3) A jug handle was found northwest of the City of David with the Hebrew inscription Yerushalayim, Jerusalem. The Arabic name of the city is not Yerushalayim, but rather al-Quds.
4) In ancient times, government taxes consisted of grain, wine and oil. These were collected in a large jugs with the Hebrew word l’melech (“to the king”) carved into the handle. A number of l’melech handles were found in the City of David.
5) A famous architectural feature of the City of David is the water tunnel that goes beneath the ridge, conducting water from an underground stream to the Pool of Siloam at the southern tip of the slope. Most historians and archaeologists regard this as the water channel created by King Hezekiah to thwart the Assyrian siege, as mentioned in the Bible (Isaiah 8:6).
Two teams of ancient tunnelers worked on the project – one team in the north and the other in the south (see Isaiah 22:9). Miraculously, they met in the middle. When the laborers completed the digging of the tunnel, a commemorative description of the feat was engraved into the wall at the southern terminus of the tunnel.
The plaque, written in paleo-Hebrew, was discovered in the late 19th century. It was cut from the wall and carted off to Turkey; the Holy Land was part of the Turkish Ottoman Empire at the time, and it remains in the basement of the archaeological museum in Istanbul.
6) A synagogue dedication plaque has been unearthed in the City of David. It is written in Greek, the language of the city during the Hasmonean era, and mentions the community members who built the synagogue.
7) Hebrew University professor Yigal Shiloh uncovered a house in the City of David opposite the Kidron Valley. It is the most complete house excavated to date within the city of Jerusalem. It is known as the House of Ahiel because it contained a pottery shard with the Hebrew name Ahiel scratched on it. The house was burned during the Babylonian destruction of Jerusalem in 586 BCE.
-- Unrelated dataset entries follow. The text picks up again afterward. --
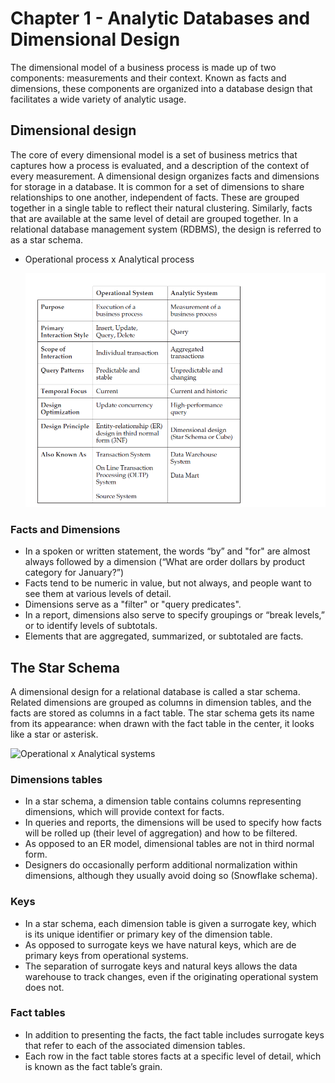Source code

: # Chapter 1 - Analytic Databases and Dimensional Design
The dimensional model of a business process is made up of two components: measurements and their context. Known as facts and dimensions, these components
are organized into a database design that facilitates a wide variety of analytic usage.

## Dimensional design

The core of every dimensional model is a set of business metrics that captures how a process is evaluated, and a description of the context of every measurement.
A dimensional design organizes facts and dimensions for storage in a database. It is common for a set of dimensions to share relationships to one another, independent of facts. These are grouped together in a single table to reflect their natural clustering. Similarly, facts that are available at the same level of detail are grouped together. In a relational database management system (RDBMS), the design is referred to as a star schema.

- Operational process x Analytical process


  ![Operational x Analytical systems](https://github.com/STEFANOVIVAS/star-schema-notes/blob/main/images/analytical_operational.png)
  
### Facts and Dimensions

- In a spoken or written statement, the words “by” and "for" are almost always followed by a dimension (“What are order dollars by product category for January?”)
- Facts tend to be numeric in value, but not always, and people want to see them at various levels of detail.
- Dimensions serve as a "filter" or "query predicates".
- In a report, dimensions also serve to specify groupings or “break levels,” or to identify levels of subtotals.
- Elements that are aggregated, summarized, or subtotaled are facts.

## The Star Schema

A dimensional design for a relational database is called a star schema. Related dimensions are grouped as columns in dimension tables, and the facts are stored as columns in a fact table. The star schema gets its name from its appearance: when drawn with the fact table in the center, it looks like a star or asterisk.

![Operational x Analytical systems](https://github.com/STEFANOVIVAS/star-schema-notes/blob/main/image/star_schema.png)

### Dimensions tables

- In a star schema, a dimension table contains columns representing dimensions, which will provide context for facts.
- In queries and reports, the dimensions will be used to specify how facts will be rolled up (their level of aggregation) and how to be filtered.
- As opposed to an ER model, dimensional tables are not in third normal form.
- Designers do occasionally perform additional normalization within dimensions, although they usually avoid doing so (Snowflake schema).
  
### Keys

- In a star schema, each dimension table is given a surrogate key, which is its unique identifier or primary key of the dimension table.
- As opposed to surrogate keys we have natural keys, which are de primary keys from operational systems.
- The separation of surrogate keys and natural keys allows the data warehouse to track changes, even if the originating operational system does not.
  
### Fact tables

- In addition to presenting the facts, the fact table includes surrogate keys that refer to each of the associated dimension tables.
- Each row in the fact table stores facts at a specific level of detail, which is known as the fact table’s grain.


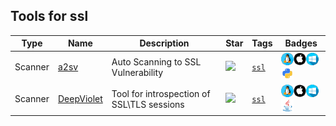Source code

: 
## Tools for ssl

| Type | Name | Description | Star | Tags | Badges |
| --- | --- | --- | --- | --- | --- |
|Scanner|[a2sv](https://github.com/hahwul/a2sv)|Auto Scanning to SSL Vulnerability |![](https://img.shields.io/github/stars/hahwul/a2sv?label=%20)|[`ssl`](/tags/ssl.md)|![linux](./images/linux.png)![macos](./images/apple.png)![windows](./images/windows.png)[![Python](./images/python.png)](/langs/Python.md)|
|Scanner|[DeepViolet](https://github.com/spoofzu/DeepViolet)|Tool for introspection of SSL\TLS sessions|![](https://img.shields.io/github/stars/spoofzu/DeepViolet?label=%20)|[`ssl`](/tags/ssl.md)|![linux](./images/linux.png)![macos](./images/apple.png)![windows](./images/windows.png)[![Java](./images/java.png)](/langs/Java.md)|

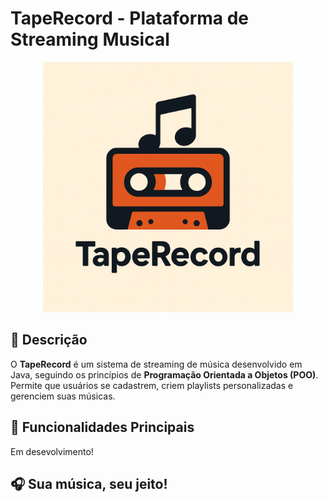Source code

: # TapeRecord - Plataforma de Streaming Musical  

<div align="center">
  <img src="https://github.com/RennerFarias/TapeRecord/raw/main/icon.png" width="400"/>
</div>

## 📌 Descrição  
O **TapeRecord** é um sistema de streaming de música desenvolvido em Java, seguindo os princípios de **Programação Orientada a Objetos (POO)**. Permite que usuários se cadastrem, criem playlists personalizadas e gerenciem suas músicas.

## 🎯 Funcionalidades Principais  

Em desevolvimento!

## 🎧 Sua música, seu jeito!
Burial within the city limits of the ancient city of Jerusalem was not permitted. The valleys and mountains outside the city had to serve as burial grounds. The distribution of the First Temple era burial grounds outside the city attest to the scope and breath of the populated area.
It is significant to note that there are only two, relatively small, Muslim cemeteries in Jerusalem. One is found along the eastern wall of the Temple Mount and the other is adjacent to Independence Park in the Rechavia district.
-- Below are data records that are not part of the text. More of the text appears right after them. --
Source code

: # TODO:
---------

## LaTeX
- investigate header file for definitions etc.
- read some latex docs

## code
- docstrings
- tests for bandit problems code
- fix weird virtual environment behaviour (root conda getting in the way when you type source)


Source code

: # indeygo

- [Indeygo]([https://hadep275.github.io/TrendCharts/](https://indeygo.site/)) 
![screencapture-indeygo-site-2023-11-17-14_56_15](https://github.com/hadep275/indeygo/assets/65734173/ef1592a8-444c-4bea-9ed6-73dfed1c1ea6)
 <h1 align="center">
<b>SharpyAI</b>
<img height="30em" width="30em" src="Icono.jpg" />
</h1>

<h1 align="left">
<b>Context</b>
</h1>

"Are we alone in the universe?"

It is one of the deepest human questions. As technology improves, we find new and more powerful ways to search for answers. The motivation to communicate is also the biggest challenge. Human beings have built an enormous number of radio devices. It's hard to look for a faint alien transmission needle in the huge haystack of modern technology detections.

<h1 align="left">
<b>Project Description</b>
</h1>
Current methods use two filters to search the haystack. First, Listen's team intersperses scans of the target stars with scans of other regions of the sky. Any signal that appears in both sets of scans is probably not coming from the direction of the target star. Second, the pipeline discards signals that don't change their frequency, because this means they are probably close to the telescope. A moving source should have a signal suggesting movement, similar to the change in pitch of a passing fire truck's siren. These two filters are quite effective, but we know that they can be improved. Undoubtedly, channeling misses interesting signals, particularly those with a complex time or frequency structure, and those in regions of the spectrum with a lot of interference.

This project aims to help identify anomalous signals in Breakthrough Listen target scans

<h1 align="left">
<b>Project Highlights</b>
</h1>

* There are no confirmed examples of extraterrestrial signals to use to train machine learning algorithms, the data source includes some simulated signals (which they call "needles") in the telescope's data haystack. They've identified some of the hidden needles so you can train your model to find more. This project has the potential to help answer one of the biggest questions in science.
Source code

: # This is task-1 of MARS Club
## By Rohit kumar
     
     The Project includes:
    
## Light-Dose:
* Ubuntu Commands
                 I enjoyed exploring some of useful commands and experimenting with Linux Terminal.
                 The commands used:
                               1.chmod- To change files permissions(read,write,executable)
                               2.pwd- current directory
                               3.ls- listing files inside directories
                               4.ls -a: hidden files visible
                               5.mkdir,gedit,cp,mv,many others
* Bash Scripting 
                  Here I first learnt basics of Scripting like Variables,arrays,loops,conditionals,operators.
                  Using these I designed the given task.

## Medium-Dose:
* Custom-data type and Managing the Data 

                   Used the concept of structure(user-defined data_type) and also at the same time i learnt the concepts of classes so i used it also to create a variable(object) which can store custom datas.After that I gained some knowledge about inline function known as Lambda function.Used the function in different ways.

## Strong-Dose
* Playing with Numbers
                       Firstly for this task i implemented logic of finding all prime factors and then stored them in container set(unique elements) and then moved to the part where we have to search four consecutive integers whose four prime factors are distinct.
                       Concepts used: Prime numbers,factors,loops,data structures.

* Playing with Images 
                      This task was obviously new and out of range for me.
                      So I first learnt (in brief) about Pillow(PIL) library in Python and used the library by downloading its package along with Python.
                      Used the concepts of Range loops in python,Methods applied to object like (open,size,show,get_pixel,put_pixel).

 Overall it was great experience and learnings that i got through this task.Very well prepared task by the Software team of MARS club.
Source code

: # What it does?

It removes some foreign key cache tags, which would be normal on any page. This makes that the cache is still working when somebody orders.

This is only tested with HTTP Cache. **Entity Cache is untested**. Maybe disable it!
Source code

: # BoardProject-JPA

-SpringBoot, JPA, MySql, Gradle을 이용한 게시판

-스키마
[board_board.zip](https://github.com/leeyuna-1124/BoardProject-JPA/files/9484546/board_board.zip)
1) From biblical times until today, Jews have been buried on the Mount of Olives. There are an estimated 150,000 Jewish graves there – great rabbis and humble Jews alike. These tombstones silently attest to the historical presence of the Jewish community. Burials were halted there in 1948 and in the subsequent 19 years of Jordanian rule, 40,000 Jewish graves were desecrated. After the Six Day War, restoration work began and the cemetery was re-opened for burials.
2) Aristocratic families and the wealthy had their own private burial vaults carved into the sides of the valleys. The biblical, priestly clan of Hezir (see Nehemiah 10:21 and 1-Chronicles 24:15) had its family tomb in Jerusalem’s Kidron Valley – identified by the ancient Hebrew inscription above the entrance.
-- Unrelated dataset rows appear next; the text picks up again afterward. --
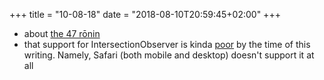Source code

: +++
title = "10-08-18"
date = "2018-08-10T20:59:45+02:00"
+++

* about [the 47 rōnin](https://en.wikipedia.org/wiki/Forty-seven_r%C5%8Dnin) 
* that support for IntersectionObserver is kinda [poor](https://caniuse.com/#search=Intersection) by the time of this writing. Namely, Safari (both mobile and desktop) doesn't support it at all
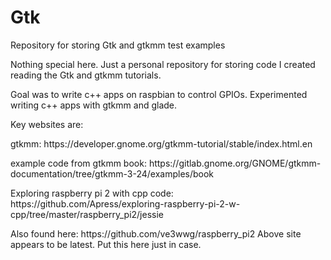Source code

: # Gtk
Repository for storing Gtk and gtkmm test examples<p>
<p>
Nothing special here. Just a personal repository for storing code I created reading the Gtk and gtkmm tutorials.<p>
Goal was to write c++ apps on raspbian to control GPIOs. Experimented writing c++ apps with gtkmm and glade.<p>
Key websites are:<p>
gtkmm: https://developer.gnome.org/gtkmm-tutorial/stable/index.html.en<p>
example code from gtkmm book: https://gitlab.gnome.org/GNOME/gtkmm-documentation/tree/gtkmm-3-24/examples/book<p>
Exploring raspberry pi 2 with cpp code: https://github.com/Apress/exploring-raspberry-pi-2-w-cpp/tree/master/raspberry_pi2/jessie<p>
Also found here: https://github.com/ve3wwg/raspberry_pi2 Above site appears to be latest. Put this here just in case.<p>
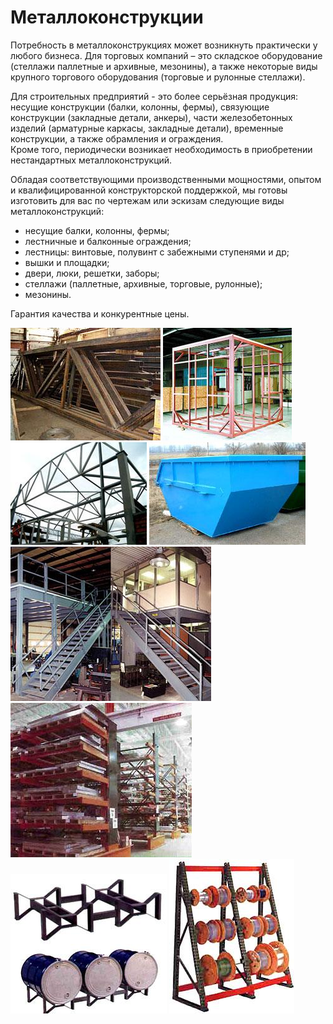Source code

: # Металлоконструкции

Потребность в металлоконструкциях может возникнуть практически у любого
бизнеса. Для торговых компаний – это складское оборудование (стеллажи
паллетные и архивные, мезонины), а также некоторые виды крупного торгового
оборудования (торговые и рулонные стеллажи).  

Для строительных предприятий - это более серьёзная продукция: несущие
конструкции (балки, колонны, фермы), связующие конструкции (закладные детали,
анкеры), части железобетонных изделий (арматурные каркасы, закладные детали),
временные конструкции, а также обрамления и ограждения.  
Кроме того, периодически возникает необходимость в приобретении нестандартных
металлоконструкций.

Обладая соответствующими производственными мощностями, опытом и
квалифицированной конструкторской поддержкой, мы готовы изготовить для вас по
чертежам или эскизам следующие виды металлоконструкций:

  * несущие балки, колонны, фермы;
  * лестничные и балконные ограждения;
  * лестницы: винтовые, полувинт с забежными ступенями и др;
  * вышки и площадки;
  * двери, люки, решетки, заборы;
  * стеллажи (паллетные, архивные, торговые, рулонные);
  * мезонины.

Гарантия качества и конкурентные цены.

![](/pic/metall_1.jpg) ![](/pic/metall_2.jpg)  
![](/pic/metall_3.jpg) ![](/pic/metall_4.jpg)  
![](/pic/mezzanine.jpg) ![](/pic/rack1.jpg)  
![](/pic/drumrack.jpg) ![](/pic/ReelRack.jpg)  


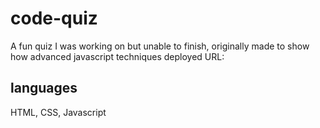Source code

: # code-quiz
A fun quiz I was working on but unable to finish, originally made to show how advanced javascript techniques
deployed URL:
## languages 
HTML, CSS, Javascript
Three other ancient family vaults are nearby, but only part of the Hebrew inscription remains, not enough to identify the families but enough to ascertain its Jewish nature.
3) On the western slope of Mount Zion, a sealed burial vault was discovered in 1975, dating to the First Temple era. Inside were the remains of dozens of skeletons. Next to one of the remains, a Hebrew seal was found, naming one of those interred – Chamiahel Bat Menachem.
4) Across from Mount Zion is a slope known in modern times as Ketef Hinnom. About 30 burial caves are found there. One vault contained two silver amulets, engraved in ancient Hebrew with the Priestly Blessing (Numbers 6:24-26).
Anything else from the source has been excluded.